北アルプスを源流とする鹿島川は、南に下って鹿島扇状地となり大町市で犀川と合流するが、その合流点から20km南、犀川が高瀬川と合流するところに安曇氏とつながりの深い穂高神社がある。
また、鹿島川から山を隔てて4kmのところに青木湖があるが、ここは、映画、犬神家の一族で、「湖面から逆さに突き出す両足」が撮影された場所である。長野県内では諏訪湖・野尻湖についで3番目に大きく、透明度が水深58mと長野県で一番の湖だが、流入河川が無いにもかかわらず水位が維持されており、湖底にかなりの量の湧水があると考えられている。また、湖底をはじめ周辺には水晶が多いことが知られている。

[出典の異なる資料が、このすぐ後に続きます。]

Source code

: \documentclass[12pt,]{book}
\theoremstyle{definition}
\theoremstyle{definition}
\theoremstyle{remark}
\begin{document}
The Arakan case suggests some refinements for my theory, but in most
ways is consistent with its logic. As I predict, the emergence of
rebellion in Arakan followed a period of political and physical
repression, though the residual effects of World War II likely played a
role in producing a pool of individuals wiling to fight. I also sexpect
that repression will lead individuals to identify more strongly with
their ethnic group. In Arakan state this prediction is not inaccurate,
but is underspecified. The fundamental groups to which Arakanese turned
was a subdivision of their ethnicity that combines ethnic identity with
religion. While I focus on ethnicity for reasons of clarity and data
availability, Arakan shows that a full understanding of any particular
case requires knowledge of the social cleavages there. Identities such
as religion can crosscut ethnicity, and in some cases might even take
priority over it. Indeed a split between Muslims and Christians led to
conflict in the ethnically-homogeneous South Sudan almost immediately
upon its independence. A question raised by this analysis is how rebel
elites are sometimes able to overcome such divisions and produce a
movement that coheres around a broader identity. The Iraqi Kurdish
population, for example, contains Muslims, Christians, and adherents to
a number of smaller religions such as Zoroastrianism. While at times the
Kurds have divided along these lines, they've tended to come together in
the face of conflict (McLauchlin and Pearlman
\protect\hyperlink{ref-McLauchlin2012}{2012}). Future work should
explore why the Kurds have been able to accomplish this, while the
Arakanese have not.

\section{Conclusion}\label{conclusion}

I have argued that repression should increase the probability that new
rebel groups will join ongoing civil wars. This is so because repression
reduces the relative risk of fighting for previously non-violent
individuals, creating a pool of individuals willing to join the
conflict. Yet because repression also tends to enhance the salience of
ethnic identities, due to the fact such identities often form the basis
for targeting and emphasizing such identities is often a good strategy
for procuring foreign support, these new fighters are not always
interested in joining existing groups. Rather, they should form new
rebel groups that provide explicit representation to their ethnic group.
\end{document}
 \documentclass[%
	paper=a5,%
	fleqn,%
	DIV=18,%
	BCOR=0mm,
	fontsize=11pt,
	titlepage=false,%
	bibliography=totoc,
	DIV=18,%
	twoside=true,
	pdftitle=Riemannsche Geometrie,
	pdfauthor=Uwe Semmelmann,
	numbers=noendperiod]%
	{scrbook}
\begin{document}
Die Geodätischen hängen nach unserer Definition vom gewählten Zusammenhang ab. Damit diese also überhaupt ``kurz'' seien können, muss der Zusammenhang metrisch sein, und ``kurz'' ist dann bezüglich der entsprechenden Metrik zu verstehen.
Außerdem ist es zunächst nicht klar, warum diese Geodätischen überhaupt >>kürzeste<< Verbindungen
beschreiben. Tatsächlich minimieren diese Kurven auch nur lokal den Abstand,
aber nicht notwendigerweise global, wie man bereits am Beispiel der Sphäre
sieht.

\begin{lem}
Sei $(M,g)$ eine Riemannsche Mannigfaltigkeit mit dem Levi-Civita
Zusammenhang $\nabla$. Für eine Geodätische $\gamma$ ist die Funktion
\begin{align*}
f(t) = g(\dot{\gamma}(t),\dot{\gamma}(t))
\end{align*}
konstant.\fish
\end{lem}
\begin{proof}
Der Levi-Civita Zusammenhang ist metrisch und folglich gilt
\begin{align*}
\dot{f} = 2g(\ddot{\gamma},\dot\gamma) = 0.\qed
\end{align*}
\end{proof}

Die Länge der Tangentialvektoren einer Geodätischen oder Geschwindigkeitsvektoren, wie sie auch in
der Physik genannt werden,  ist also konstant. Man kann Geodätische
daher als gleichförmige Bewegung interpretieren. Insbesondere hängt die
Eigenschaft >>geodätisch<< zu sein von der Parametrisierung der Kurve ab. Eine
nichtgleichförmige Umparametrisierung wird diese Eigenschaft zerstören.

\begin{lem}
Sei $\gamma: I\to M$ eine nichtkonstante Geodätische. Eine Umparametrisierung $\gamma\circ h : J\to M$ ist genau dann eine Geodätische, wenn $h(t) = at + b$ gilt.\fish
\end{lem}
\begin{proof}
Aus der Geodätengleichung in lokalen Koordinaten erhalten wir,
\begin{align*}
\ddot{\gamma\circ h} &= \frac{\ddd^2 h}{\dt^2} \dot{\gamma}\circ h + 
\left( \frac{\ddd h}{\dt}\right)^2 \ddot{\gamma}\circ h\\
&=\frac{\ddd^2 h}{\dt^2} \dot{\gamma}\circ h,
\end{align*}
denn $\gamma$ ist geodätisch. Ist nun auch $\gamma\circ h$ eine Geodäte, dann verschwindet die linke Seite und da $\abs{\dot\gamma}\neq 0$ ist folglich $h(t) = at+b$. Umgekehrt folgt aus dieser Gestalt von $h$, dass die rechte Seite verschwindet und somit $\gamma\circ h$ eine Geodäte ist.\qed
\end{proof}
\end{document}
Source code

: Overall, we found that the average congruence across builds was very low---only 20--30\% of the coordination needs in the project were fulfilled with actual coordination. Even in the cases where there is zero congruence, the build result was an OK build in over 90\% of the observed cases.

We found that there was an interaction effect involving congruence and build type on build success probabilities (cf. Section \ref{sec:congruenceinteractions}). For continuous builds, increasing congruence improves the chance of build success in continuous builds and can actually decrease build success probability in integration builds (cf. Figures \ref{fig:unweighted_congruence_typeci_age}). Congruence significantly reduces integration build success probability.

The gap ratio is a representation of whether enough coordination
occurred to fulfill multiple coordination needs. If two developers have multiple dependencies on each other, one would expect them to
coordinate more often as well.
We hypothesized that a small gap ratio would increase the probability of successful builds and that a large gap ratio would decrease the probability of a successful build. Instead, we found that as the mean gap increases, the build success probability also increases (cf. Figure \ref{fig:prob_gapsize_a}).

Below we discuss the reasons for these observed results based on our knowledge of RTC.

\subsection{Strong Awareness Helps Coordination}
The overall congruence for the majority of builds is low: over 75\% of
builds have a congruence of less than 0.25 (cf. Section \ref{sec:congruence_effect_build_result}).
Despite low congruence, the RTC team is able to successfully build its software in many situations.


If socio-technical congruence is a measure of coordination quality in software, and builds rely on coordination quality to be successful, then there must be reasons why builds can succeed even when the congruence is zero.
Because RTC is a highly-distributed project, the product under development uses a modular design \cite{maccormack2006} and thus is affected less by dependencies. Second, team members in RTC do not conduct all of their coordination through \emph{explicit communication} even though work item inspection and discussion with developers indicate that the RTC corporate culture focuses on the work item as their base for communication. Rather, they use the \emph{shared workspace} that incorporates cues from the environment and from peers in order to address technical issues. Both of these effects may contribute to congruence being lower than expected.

そして、このあたりの湧水が姫川の源流である。新潟の姫川は、日本列島を東西に分かつ糸魚川・静岡構造線に沿って流れているが、ヒスイの産地として知られ、ここのヒスイが、縄文時代、日本各地に流通していた。
北九州の霊山、英彦山の北山麓の後遺跡(福岡県田川郡添田町)や、青森の三内丸山遺跡から新潟県姫川産のヒスイの大珠が出土している。北海道、東北、茨城県、沖縄でも見つかっており、姫川産のヒスイの分布は、縄文時代に、かなり広範囲に流通していた。
ヒスイは、日本で産出する岩石の中でも最高度の「硬さ」を誇る宝石で、それを加工し、製品化するには労力と技術を要する。そして製作途中の未完成品が出土する地域は全国でも数箇所に限られているので、石の産地と、それを加工、製作する人々が住む地域と、その完成品を欲する地域が、海上ネットワークで結ばれていたと考えられる。
鹿島神宮の鹿島は、鹿の島のことであり、そのルーツは北九州の志賀(しか)島で、志賀島は、安曇氏の拠点である。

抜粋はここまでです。